- **DATA PROVIDED**:
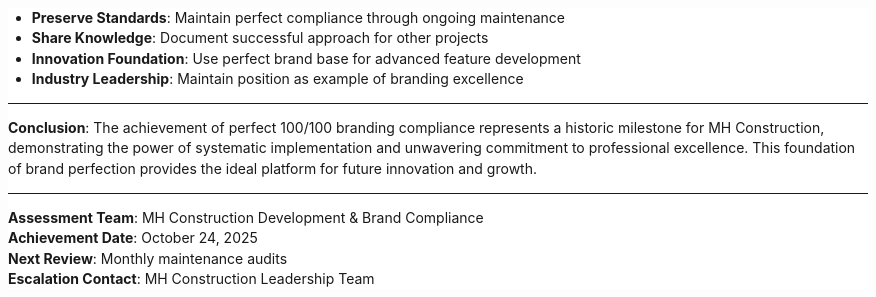 - **Preserve Standards**: Maintain perfect compliance through ongoing maintenance
- **Share Knowledge**: Document successful approach for other projects
- **Innovation Foundation**: Use perfect brand base for advanced feature development
- **Industry Leadership**: Maintain position as example of branding excellence

---

**Conclusion**: The achievement of perfect 100/100 branding compliance represents a historic milestone for MH
Construction, demonstrating the power of systematic implementation and unwavering commitment to professional
excellence. This foundation of brand perfection provides the ideal platform for future innovation and growth.

---

**Assessment Team**: MH Construction Development & Brand Compliance  
**Achievement Date**: October 24, 2025  
**Next Review**: Monthly maintenance audits  
**Escalation Contact**: MH Construction Leadership Team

- **TASK REQUIREMENTS**:
Copy nothing except the lines from the one with "Construction, demonstrating the" through the end of the records; keep each exactly as it appears, first and last included.

- **ANSWER FOR THIS EXERCISE**:
Construction, demonstrating the power of systematic implementation and unwavering commitment to professional
excellence. This foundation of brand perfection provides the ideal platform for future innovation and growth.

---

**Assessment Team**: MH Construction Development & Brand Compliance  
**Achievement Date**: October 24, 2025  
**Next Review**: Monthly maintenance audits  
**Escalation Contact**: MH Construction Leadership Team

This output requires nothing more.